Start of Block
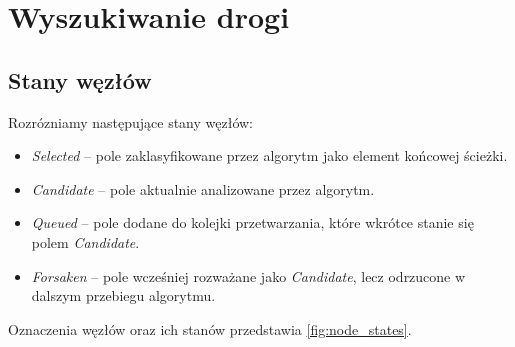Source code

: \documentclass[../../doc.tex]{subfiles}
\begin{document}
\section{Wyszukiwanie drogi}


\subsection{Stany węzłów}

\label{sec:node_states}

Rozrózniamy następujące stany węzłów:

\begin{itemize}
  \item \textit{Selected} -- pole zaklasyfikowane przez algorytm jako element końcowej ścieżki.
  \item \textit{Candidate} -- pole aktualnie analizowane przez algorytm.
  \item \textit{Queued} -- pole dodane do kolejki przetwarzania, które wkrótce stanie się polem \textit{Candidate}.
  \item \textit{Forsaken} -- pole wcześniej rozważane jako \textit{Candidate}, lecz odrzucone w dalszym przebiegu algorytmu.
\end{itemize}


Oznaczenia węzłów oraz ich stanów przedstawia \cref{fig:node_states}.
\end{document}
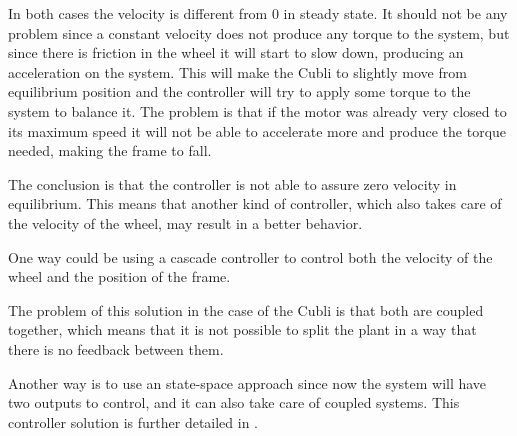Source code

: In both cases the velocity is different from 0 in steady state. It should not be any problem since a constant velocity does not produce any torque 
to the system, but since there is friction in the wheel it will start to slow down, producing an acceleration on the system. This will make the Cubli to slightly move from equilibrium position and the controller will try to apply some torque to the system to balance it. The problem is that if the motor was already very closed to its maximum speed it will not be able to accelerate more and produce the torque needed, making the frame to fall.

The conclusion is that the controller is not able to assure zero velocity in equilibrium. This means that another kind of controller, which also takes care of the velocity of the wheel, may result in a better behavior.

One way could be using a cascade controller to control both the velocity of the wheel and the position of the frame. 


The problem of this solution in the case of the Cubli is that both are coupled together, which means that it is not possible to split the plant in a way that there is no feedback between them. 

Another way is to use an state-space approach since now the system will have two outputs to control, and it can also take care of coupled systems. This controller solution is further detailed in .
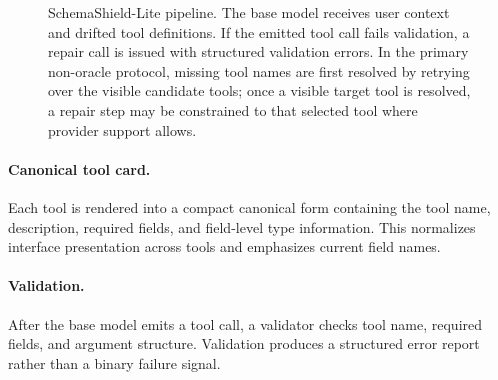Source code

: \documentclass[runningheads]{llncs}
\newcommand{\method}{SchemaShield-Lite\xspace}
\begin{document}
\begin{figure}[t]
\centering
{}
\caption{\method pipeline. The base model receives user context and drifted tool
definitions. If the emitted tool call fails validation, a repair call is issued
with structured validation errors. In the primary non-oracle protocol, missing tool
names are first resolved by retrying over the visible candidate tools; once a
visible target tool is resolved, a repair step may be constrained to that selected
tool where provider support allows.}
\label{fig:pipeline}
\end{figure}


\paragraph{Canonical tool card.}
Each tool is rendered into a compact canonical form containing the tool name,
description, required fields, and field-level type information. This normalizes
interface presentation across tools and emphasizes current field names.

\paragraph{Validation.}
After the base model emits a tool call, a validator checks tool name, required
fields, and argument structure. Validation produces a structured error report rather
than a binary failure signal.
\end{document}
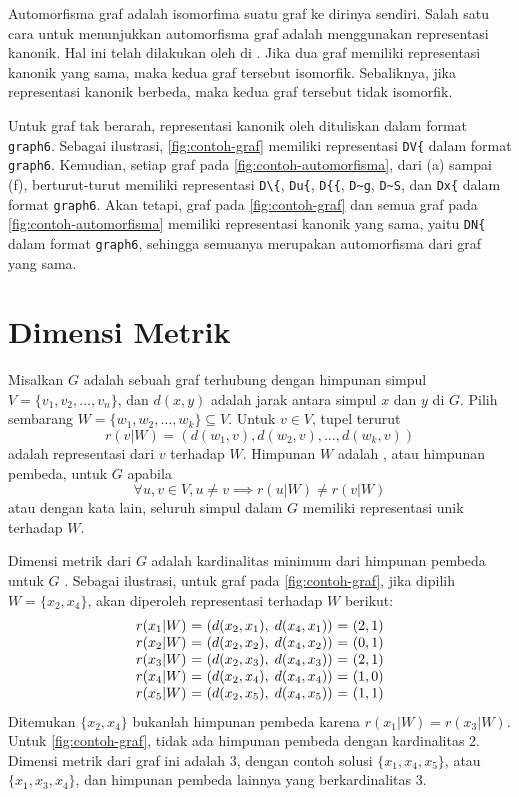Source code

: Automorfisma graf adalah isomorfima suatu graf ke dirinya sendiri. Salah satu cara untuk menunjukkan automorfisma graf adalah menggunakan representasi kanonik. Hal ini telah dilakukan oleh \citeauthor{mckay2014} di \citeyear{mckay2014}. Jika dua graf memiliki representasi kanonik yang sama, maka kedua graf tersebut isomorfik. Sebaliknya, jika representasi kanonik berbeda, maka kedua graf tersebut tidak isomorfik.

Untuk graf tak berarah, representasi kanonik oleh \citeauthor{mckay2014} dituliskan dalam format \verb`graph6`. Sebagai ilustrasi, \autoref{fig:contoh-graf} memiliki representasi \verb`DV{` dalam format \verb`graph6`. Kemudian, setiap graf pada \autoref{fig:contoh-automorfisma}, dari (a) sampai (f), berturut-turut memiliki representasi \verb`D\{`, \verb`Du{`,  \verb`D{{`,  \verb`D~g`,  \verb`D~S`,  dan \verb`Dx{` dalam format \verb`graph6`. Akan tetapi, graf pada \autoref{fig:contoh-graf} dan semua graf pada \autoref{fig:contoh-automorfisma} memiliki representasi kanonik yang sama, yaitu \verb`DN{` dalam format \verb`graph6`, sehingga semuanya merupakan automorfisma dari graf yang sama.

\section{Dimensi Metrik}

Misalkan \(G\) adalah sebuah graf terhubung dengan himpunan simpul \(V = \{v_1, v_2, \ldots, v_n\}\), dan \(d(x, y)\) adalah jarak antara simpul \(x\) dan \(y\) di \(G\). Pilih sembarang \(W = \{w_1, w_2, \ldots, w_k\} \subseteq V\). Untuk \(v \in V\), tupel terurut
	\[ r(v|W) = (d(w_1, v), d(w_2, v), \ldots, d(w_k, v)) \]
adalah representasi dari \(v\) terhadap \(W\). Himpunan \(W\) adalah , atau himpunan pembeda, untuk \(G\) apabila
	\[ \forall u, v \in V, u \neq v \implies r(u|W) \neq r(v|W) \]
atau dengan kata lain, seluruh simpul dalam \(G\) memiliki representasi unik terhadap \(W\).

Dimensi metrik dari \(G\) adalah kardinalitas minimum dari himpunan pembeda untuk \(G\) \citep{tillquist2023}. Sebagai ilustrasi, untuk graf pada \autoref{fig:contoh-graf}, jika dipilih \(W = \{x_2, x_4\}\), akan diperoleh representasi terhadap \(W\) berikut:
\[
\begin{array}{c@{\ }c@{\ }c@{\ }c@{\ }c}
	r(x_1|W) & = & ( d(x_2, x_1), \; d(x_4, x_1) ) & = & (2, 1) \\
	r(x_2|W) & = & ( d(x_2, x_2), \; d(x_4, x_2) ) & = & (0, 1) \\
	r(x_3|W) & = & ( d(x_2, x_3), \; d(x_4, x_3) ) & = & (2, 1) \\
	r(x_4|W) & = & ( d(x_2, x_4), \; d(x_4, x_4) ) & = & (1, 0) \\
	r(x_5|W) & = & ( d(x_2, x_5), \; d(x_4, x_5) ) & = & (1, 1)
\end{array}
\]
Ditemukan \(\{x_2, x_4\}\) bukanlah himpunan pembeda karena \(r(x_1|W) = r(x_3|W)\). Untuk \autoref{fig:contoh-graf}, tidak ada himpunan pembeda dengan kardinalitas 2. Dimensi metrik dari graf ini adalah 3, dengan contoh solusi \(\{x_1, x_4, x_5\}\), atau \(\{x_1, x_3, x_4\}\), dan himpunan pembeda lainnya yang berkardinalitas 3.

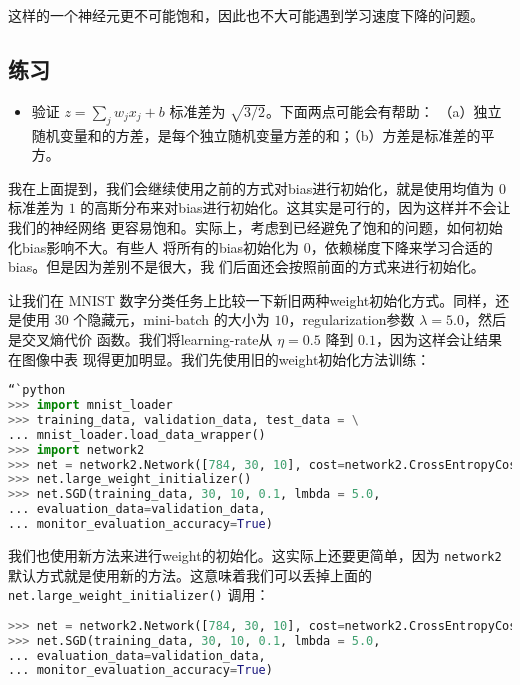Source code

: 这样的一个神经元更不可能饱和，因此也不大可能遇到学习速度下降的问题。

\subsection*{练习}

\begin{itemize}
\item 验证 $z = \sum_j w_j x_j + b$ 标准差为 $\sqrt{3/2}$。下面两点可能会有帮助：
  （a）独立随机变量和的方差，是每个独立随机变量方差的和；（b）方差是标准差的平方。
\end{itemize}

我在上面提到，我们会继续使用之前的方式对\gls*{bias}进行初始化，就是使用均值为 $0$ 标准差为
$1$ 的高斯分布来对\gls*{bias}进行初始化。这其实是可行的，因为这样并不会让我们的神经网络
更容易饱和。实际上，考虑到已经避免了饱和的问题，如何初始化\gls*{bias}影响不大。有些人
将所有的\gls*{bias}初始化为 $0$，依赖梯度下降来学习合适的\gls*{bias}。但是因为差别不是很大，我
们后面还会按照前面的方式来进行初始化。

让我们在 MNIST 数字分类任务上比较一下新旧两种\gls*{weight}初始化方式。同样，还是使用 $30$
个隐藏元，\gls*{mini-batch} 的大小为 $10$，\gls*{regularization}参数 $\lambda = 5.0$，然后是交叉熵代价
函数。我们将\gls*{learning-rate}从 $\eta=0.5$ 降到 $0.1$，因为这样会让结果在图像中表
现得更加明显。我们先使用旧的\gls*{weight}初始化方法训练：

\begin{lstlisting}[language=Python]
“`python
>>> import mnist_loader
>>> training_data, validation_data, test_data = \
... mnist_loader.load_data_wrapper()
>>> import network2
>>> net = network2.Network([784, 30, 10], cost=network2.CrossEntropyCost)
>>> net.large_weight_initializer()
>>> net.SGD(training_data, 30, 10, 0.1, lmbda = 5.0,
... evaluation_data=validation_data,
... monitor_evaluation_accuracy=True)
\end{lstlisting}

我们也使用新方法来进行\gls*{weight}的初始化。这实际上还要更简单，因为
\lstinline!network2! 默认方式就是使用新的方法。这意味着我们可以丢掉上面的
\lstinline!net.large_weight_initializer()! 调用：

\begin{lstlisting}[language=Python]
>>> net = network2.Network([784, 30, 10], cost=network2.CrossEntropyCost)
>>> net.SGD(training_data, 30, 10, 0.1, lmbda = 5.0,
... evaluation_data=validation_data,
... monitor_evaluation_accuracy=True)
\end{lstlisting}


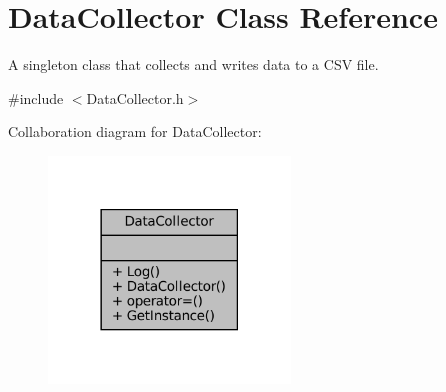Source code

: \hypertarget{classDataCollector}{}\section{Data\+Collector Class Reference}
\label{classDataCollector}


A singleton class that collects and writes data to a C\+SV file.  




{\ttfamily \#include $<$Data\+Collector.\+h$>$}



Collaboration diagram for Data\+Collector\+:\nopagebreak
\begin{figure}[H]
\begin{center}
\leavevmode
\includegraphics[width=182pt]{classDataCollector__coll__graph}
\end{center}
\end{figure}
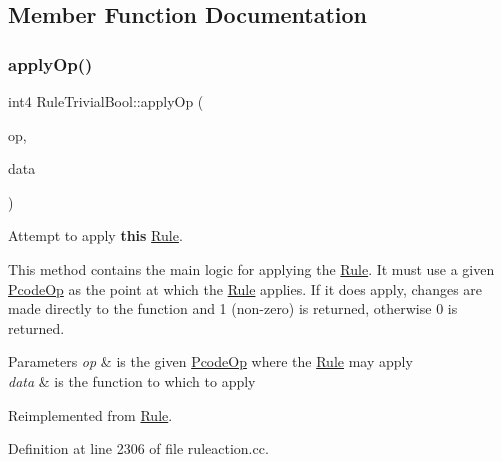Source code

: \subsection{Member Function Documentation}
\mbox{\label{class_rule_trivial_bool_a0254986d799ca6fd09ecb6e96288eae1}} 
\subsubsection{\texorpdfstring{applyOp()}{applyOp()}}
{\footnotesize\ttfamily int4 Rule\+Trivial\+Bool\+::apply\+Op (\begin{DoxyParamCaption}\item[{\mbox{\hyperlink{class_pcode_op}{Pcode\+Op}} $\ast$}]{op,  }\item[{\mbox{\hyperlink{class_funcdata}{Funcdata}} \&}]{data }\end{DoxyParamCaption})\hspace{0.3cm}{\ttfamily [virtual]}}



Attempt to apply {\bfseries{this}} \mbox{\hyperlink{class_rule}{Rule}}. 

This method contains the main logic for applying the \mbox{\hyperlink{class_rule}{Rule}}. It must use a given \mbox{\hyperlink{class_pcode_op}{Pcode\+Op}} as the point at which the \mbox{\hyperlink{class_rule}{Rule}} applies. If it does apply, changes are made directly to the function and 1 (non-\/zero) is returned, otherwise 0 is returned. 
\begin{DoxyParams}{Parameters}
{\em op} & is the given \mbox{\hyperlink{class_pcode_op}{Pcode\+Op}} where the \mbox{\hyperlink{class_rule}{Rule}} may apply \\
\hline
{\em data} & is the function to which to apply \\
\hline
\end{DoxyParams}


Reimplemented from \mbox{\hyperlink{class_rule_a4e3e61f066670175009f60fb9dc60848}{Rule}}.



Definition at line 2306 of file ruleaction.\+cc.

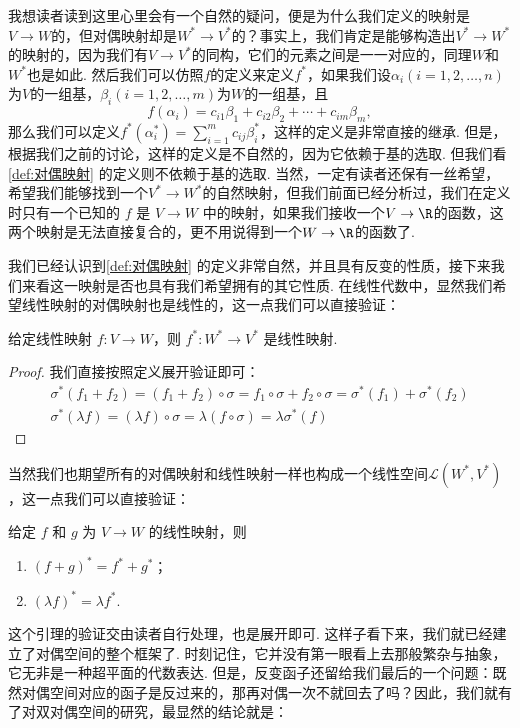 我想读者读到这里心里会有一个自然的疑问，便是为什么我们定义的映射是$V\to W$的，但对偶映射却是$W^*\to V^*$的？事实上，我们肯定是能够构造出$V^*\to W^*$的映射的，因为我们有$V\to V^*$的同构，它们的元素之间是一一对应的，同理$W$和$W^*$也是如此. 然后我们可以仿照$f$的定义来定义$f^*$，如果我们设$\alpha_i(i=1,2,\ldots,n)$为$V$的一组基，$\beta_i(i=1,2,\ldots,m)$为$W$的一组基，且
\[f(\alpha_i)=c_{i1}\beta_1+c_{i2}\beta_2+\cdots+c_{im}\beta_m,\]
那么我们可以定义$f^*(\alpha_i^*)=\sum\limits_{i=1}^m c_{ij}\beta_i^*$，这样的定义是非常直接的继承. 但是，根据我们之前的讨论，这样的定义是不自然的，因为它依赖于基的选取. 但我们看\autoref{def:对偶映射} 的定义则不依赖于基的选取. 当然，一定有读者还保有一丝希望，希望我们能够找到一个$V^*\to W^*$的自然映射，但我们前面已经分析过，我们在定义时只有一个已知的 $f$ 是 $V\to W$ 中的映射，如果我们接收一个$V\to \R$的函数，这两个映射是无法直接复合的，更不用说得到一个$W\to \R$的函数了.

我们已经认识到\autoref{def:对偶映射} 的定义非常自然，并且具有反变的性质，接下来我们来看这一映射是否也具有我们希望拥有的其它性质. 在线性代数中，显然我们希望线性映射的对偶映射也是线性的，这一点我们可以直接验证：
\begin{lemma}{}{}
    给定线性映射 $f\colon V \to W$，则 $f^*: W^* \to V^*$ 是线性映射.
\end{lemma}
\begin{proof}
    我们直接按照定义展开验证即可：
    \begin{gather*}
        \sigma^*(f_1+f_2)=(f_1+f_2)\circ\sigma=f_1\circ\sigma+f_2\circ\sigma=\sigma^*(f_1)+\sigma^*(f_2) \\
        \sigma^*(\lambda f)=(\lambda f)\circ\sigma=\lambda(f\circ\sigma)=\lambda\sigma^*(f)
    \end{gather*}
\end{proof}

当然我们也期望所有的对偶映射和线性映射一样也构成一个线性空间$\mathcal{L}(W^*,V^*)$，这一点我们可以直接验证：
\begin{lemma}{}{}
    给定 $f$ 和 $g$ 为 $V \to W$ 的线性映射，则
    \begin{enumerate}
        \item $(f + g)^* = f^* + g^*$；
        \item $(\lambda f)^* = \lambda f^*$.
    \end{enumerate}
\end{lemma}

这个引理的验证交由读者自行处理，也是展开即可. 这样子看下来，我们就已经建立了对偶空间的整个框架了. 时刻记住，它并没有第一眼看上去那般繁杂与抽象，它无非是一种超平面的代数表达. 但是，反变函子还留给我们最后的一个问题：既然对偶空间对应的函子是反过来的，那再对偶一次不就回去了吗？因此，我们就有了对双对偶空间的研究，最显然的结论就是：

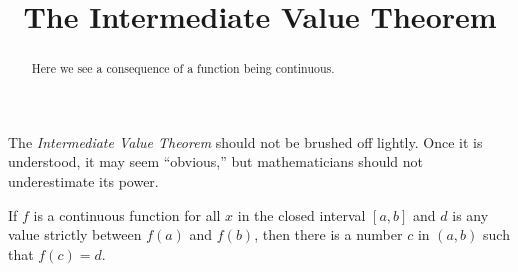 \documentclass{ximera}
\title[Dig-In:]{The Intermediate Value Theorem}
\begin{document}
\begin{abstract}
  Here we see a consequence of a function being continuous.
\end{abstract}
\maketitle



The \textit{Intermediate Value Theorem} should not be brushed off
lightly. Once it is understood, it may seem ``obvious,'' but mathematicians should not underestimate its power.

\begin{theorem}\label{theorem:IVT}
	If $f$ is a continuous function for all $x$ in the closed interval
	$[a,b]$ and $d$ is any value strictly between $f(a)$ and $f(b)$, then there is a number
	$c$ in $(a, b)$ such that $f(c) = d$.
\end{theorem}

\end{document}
End of Block
● **Exercise requirements**:
What lines above run from the one with "test_data = \" to the one with "A singleton class"? Give them again exactly, ends included, and leave the pictures out.

● **Expected output**:
>>> training_data, validation_data, test_data = \
... mnist_loader.load_data_wrapper()
>>> import network2
>>> net = network2.Network([784, 30, 10], cost=network2.CrossEntropyCost)
>>> net.large_weight_initializer()
>>> net.SGD(training_data, 30, 10, 0.1, lmbda = 5.0,
... evaluation_data=validation_data,
... monitor_evaluation_accuracy=True)
\end{lstlisting}

我们也使用新方法来进行\gls*{weight}的初始化。这实际上还要更简单，因为
\lstinline!network2! 默认方式就是使用新的方法。这意味着我们可以丢掉上面的
\lstinline!net.large_weight_initializer()! 调用：

\begin{lstlisting}[language=Python]
>>> net = network2.Network([784, 30, 10], cost=network2.CrossEntropyCost)
>>> net.SGD(training_data, 30, 10, 0.1, lmbda = 5.0,
... evaluation_data=validation_data,
... monitor_evaluation_accuracy=True)
\end{lstlisting}


Source code

: \hypertarget{classDataCollector}{}\section{Data\+Collector Class Reference}
\label{classDataCollector}


A singleton class that collects and writes data to a C\+SV file.  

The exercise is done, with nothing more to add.